**WHAT IS BEING ASKED:** Word for word, transcribe the material below from its first line to the line with "con la tarea", both included.

**GIVEN INFORMATION:**
* * * * * * * * *

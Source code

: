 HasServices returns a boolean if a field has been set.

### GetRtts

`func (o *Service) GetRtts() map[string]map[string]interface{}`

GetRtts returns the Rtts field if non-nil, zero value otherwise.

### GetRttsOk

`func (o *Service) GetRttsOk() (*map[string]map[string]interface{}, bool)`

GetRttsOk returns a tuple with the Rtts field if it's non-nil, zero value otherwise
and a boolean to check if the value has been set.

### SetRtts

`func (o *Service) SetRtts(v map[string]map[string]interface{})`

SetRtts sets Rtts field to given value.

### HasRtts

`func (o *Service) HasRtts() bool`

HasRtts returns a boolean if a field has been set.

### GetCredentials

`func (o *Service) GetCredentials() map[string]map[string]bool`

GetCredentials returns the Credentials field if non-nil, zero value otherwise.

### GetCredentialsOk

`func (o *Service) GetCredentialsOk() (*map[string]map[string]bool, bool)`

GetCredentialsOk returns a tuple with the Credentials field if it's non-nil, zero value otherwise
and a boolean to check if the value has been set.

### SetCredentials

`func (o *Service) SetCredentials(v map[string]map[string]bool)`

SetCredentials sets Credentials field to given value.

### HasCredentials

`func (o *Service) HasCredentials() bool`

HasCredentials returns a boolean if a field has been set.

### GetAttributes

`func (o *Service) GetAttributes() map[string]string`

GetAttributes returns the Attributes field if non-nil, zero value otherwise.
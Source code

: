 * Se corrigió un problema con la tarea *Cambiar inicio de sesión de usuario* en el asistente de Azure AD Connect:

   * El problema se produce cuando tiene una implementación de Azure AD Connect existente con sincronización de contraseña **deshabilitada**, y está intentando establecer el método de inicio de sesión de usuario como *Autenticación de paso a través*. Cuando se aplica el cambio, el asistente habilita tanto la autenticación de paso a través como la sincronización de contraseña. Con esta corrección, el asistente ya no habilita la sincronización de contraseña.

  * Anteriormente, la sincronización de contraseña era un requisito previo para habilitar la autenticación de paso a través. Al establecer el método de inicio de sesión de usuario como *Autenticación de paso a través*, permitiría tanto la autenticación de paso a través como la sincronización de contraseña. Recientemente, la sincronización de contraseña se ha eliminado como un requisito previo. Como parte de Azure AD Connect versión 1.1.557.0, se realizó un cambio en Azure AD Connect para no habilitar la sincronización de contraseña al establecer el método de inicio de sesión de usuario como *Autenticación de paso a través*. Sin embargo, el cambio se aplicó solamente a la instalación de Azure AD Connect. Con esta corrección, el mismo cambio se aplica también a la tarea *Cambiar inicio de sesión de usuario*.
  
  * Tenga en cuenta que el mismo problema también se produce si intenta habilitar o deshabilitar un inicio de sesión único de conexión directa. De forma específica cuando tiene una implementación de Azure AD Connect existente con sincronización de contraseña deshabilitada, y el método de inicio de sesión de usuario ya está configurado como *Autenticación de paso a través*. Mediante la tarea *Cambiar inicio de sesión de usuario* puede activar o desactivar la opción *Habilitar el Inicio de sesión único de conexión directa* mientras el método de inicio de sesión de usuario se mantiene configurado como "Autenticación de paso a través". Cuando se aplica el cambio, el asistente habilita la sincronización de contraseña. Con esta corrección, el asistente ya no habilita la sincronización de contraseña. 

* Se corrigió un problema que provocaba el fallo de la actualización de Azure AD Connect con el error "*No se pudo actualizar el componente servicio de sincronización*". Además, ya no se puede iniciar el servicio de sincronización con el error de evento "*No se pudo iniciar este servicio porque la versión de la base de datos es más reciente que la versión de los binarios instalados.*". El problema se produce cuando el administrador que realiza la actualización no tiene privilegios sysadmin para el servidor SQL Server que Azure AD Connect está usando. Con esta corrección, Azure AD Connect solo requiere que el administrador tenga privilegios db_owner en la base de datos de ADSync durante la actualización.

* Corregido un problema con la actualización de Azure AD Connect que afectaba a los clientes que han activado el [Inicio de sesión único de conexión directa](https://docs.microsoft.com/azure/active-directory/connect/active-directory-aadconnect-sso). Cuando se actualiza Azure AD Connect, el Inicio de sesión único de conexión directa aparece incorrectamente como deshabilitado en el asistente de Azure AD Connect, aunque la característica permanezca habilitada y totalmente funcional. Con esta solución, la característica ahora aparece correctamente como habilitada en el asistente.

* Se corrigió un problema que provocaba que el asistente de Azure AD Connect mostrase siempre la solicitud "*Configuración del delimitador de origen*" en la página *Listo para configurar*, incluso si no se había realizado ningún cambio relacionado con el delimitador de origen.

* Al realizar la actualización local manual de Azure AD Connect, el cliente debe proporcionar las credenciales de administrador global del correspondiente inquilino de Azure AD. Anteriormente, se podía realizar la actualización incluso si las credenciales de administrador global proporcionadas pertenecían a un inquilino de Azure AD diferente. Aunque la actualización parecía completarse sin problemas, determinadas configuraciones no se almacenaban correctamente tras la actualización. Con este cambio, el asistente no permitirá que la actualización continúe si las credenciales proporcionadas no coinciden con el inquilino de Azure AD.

* * * * * * * * *

**RESPONSE:**
Source code

: HasServices returns a boolean if a field has been set.

### GetRtts

`func (o *Service) GetRtts() map[string]map[string]interface{}`

GetRtts returns the Rtts field if non-nil, zero value otherwise.

### GetRttsOk

`func (o *Service) GetRttsOk() (*map[string]map[string]interface{}, bool)`

GetRttsOk returns a tuple with the Rtts field if it's non-nil, zero value otherwise
and a boolean to check if the value has been set.

### SetRtts

`func (o *Service) SetRtts(v map[string]map[string]interface{})`

SetRtts sets Rtts field to given value.

### HasRtts

`func (o *Service) HasRtts() bool`

HasRtts returns a boolean if a field has been set.

### GetCredentials

`func (o *Service) GetCredentials() map[string]map[string]bool`

GetCredentials returns the Credentials field if non-nil, zero value otherwise.

### GetCredentialsOk

`func (o *Service) GetCredentialsOk() (*map[string]map[string]bool, bool)`

GetCredentialsOk returns a tuple with the Credentials field if it's non-nil, zero value otherwise
and a boolean to check if the value has been set.

### SetCredentials

`func (o *Service) SetCredentials(v map[string]map[string]bool)`

SetCredentials sets Credentials field to given value.

### HasCredentials

`func (o *Service) HasCredentials() bool`

HasCredentials returns a boolean if a field has been set.

### GetAttributes

`func (o *Service) GetAttributes() map[string]string`

GetAttributes returns the Attributes field if non-nil, zero value otherwise.
Source code

: * Se corrigió un problema con la tarea *Cambiar inicio de sesión de usuario* en el asistente de Azure AD Connect:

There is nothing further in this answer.